Di fronte a queste proposte inserite nel piano di azione dell’associazione degli industriali, il ministro Pronta la risposta del ministro della Pubblica Istruzione. “Allo stimolo di Confindustria – ha detto Fioroni – replico ribadendo la necessità di ripristinare nella scuola un dizionario di parole come serietà, regole, merito e certezze.
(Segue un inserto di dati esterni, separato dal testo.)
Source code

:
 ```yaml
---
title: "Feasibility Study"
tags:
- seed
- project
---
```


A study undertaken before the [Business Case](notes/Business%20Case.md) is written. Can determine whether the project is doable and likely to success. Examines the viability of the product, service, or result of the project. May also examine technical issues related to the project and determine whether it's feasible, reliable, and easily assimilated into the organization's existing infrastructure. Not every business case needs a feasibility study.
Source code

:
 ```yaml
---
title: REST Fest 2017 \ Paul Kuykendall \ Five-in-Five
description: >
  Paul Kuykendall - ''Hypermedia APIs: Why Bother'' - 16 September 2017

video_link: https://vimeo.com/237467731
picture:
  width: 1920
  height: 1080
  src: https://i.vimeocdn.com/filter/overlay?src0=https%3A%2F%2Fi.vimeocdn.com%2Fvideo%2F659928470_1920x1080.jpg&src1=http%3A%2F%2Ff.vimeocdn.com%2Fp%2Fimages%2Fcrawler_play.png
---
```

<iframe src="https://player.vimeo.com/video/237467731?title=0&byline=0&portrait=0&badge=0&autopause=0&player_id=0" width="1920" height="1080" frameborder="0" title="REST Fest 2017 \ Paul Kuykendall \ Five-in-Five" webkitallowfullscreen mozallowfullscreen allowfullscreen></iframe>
In questo contesto occorre ripristinare la motivazione nei nostri ragazzi che vanno liberati dal debito pubblico e dal più alto tasso di gerontocrazia”. Poi, entrando nel merito dell’istruzione tecnica, ha sottolineato come questa “sia una materia di confronto che non prevede nemici”, con questo replicando indirettamente al governatore lombardo Roberto Formigoni che, nell’accogliere con favore le proposte di Confindustria ha chiesto per la Lombardia tutte le competenze in materia di istruzione e formazione professionale ribadendo la centralità dell’autonomia scolastica che “per le scuole italiane oggi è esclusivamente didattica mentre manca l’autonomia finanziaria, organizzativa e gestione”. Vista la risposta decisamente ‘diplomatica’ del responsabile della Pubblica Istruzione, l’impressione è che al momento le emergenze siano altre, ad iniziare dal sanare lo stato debitorio di tutto il sistema scuola. Per la qualità e gli investimenti, soprattutto a favore delle materie tecnico-scientifiche, bisognerà attendere. Il problema è capire fino a quando.